The token is a JWT that looks like:
eyJhbGciOiJIUzI1NiIsInR5cCI6IkpXVCJ9.eyJpc3MiOi...<rest of token>
You can decode it to verify:
python3 -c "
import base64, json
payload = base64.urlsafe_b64decode('PAYLOAD_SECTION' + '==')
data = json.loads(payload)
print(f'Issuer: {data[\"iss\"]}')
print(f'Expires: {data[\"exp\"]}')
"
HA long-lived access tokens typically expire in 10 years.
2. Set the Environment Variables
hermes config set HASS_URL http://YOUR_HA_HOST:8123
hermes config set HASS_TOKEN <your-long-lived-access-token>
hermes config set auto-detects secrets — the URL goes to config.yaml, the token goes to .env.

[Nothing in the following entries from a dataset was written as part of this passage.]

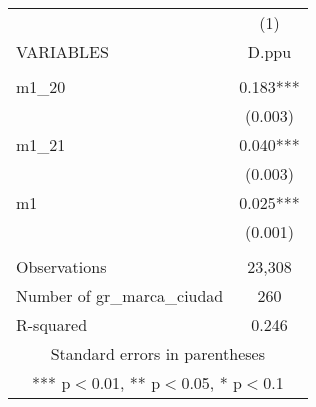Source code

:\begin{tabular}{lc} \hline
 & (1) \\
VARIABLES & D.ppu \\ \hline
 &  \\
m1\_20 & 0.183*** \\
 & (0.003) \\
m1\_21 & 0.040*** \\
 & (0.003) \\
m1 & 0.025*** \\
 & (0.001) \\
 &  \\
Observations & 23,308 \\
Number of gr\_marca\_ciudad & 260 \\
 R-squared & 0.246 \\ \hline
\multicolumn{2}{c}{ Standard errors in parentheses} \\
\multicolumn{2}{c}{ *** p$<$0.01, ** p$<$0.05, * p$<$0.1} \\
\end{tabular}
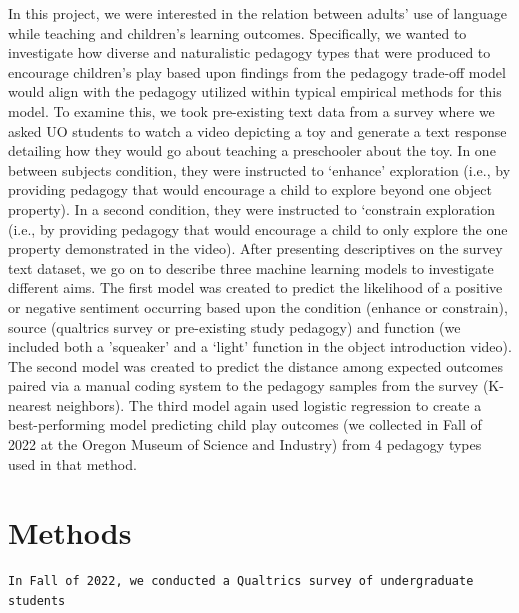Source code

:\documentclass[
  english,
  man]{apa6}
\begin{document}
In this project, we were interested in the relation between adults' use of language while teaching and children's learning outcomes. Specifically, we wanted to investigate how diverse and naturalistic pedagogy types that were produced to encourage children's play based upon findings from the pedagogy trade-off model would align with the pedagogy utilized within typical empirical methods for this model. To examine this, we took pre-existing text data from a survey where we asked UO students to watch a video depicting a toy and generate a text response detailing how they would go about teaching a preschooler about the toy. In one between subjects condition, they were instructed to `enhance' exploration (i.e., by providing pedagogy that would encourage a child to explore beyond one object property). In a second condition, they were instructed to `constrain exploration (i.e., by providing pedagogy that would encourage a child to only explore the one property demonstrated in the video).
After presenting descriptives on the survey text dataset, we go on to describe three machine learning models to investigate different aims. The first model was created to predict the likelihood of a positive or negative sentiment occurring based upon the condition (enhance or constrain), source (qualtrics survey or pre-existing study pedagogy) and function (we included both a 'squeaker' and a `light' function in the object introduction video). The second model was created to predict the distance among expected outcomes paired via a manual coding system to the pedagogy samples from the survey (K-nearest neighbors). The third model again used logistic regression to create a best-performing model predicting child play outcomes (we collected in Fall of 2022 at the Oregon Museum of Science and Industry) from 4 pedagogy types used in that method.

\hypertarget{methods}{%
\section{Methods}\label{methods}}

\begin{verbatim}
In Fall of 2022, we conducted a Qualtrics survey of undergraduate students 
\end{verbatim}
\end{document}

The tool code reads both from environment variables, so if HASS_URL landed in config.yaml instead of .env, add it to .env as well:
echo 'HASS_URL=http://YOUR_HA_HOST:8123' >> ~/.hermes/.env
Verify they're in place:
grep HASS ~/.hermes/.env
3. Enable the Toolset
hermes tools enable homeassistant
Verify:
hermes tools list | grep homeassistant
# ✓ enabled homeassistant 🏠 Home Assistant
4. Verify the Token Works
Test with a direct API call before restarting the gateway:
python3 -c "
import json, urllib.request, subprocess
token = subprocess.run(['grep', 'HASS_TOKEN', '$HOME/.hermes/.env'],
capture_output=True, text=True).stdout.strip().split('=',1)[1]
req = urllib.request.Request('http://YOUR_HA_HOST:8123/api/',
headers={'Authorization': f'Bearer {token}'})
data = json.loads(urllib.request.urlopen(req, timeout=10).read())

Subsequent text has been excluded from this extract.